**TASK TO COMPLETE**: Copy out the whole listing exactly as written, leaving the pictures behind.

*** SUPPLIED RECORDS ***

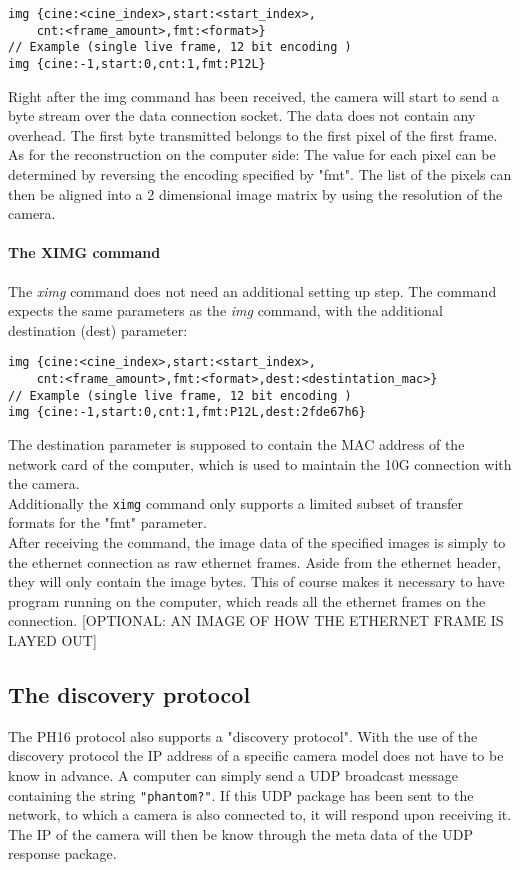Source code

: \begin{lstlisting}
img {cine:<cine_index>,start:<start_index>,
	cnt:<frame_amount>,fmt:<format>}
// Example (single live frame, 12 bit encoding )
img {cine:-1,start:0,cnt:1,fmt:P12L}
\end{lstlisting}
Right after the img command has been received, the camera will start to send a byte stream over the data connection socket. The data does not contain any overhead. The first byte transmitted belongs to the first pixel of the first frame.\\
As for the reconstruction on the computer side: The value for each pixel can be determined by reversing the encoding specified by "fmt". The list of the pixels can then be aligned into a 2 dimensional image matrix by using the resolution of the camera.

\paragraph{The XIMG command}
The \textit{ximg} command does not need an additional setting up step. The command expects the same parameters as the \textit{img} command, with the additional destination (dest) parameter:
\begin{lstlisting}
img {cine:<cine_index>,start:<start_index>,
	cnt:<frame_amount>,fmt:<format>,dest:<destintation_mac>}
// Example (single live frame, 12 bit encoding )
img {cine:-1,start:0,cnt:1,fmt:P12L,dest:2fde67h6}
\end{lstlisting}
The destination parameter is supposed to contain the MAC address of the network card of the computer, which is used to maintain the 10G connection with the camera.\\
Additionally the \texttt{ximg} command only supports a limited subset of transfer formats for the "fmt" parameter.\\
After receiving the command, the image data of the specified images is simply to the ethernet connection as raw ethernet frames. Aside from the ethernet header, they will only contain the image bytes. This of course makes it necessary to have program running on the computer, which reads all the ethernet frames on the connection.
[OPTIONAL: AN IMAGE OF HOW THE ETHERNET FRAME IS LAYED OUT]

\subsection{The discovery protocol}
The PH16 protocol also supports a "discovery protocol". With the use of the discovery protocol the IP address of a specific camera model does not have to be know in advance. A computer can simply send a UDP broadcast message containing the string \texttt{"phantom?"}. If this UDP package has been sent to the network, to which a camera is also connected to, it will respond upon receiving it. The IP of the camera will then be know through the meta data of the UDP response package.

*** End of SUPPLIED RECORDS ***

**REPLY**:
Source code

: \begin{lstlisting}
img {cine:<cine_index>,start:<start_index>,
	cnt:<frame_amount>,fmt:<format>}
// Example (single live frame, 12 bit encoding )
img {cine:-1,start:0,cnt:1,fmt:P12L}
\end{lstlisting}
Right after the img command has been received, the camera will start to send a byte stream over the data connection socket. The data does not contain any overhead. The first byte transmitted belongs to the first pixel of the first frame.\\
As for the reconstruction on the computer side: The value for each pixel can be determined by reversing the encoding specified by "fmt". The list of the pixels can then be aligned into a 2 dimensional image matrix by using the resolution of the camera.

\paragraph{The XIMG command}
The \textit{ximg} command does not need an additional setting up step. The command expects the same parameters as the \textit{img} command, with the additional destination (dest) parameter:
\begin{lstlisting}
img {cine:<cine_index>,start:<start_index>,
	cnt:<frame_amount>,fmt:<format>,dest:<destintation_mac>}
// Example (single live frame, 12 bit encoding )
img {cine:-1,start:0,cnt:1,fmt:P12L,dest:2fde67h6}
\end{lstlisting}
The destination parameter is supposed to contain the MAC address of the network card of the computer, which is used to maintain the 10G connection with the camera.\\
Additionally the \texttt{ximg} command only supports a limited subset of transfer formats for the "fmt" parameter.\\
After receiving the command, the image data of the specified images is simply to the ethernet connection as raw ethernet frames. Aside from the ethernet header, they will only contain the image bytes. This of course makes it necessary to have program running on the computer, which reads all the ethernet frames on the connection.
[OPTIONAL: AN IMAGE OF HOW THE ETHERNET FRAME IS LAYED OUT]

\subsection{The discovery protocol}
The PH16 protocol also supports a "discovery protocol". With the use of the discovery protocol the IP address of a specific camera model does not have to be know in advance. A computer can simply send a UDP broadcast message containing the string \texttt{"phantom?"}. If this UDP package has been sent to the network, to which a camera is also connected to, it will respond upon receiving it. The IP of the camera will then be know through the meta data of the UDP response package.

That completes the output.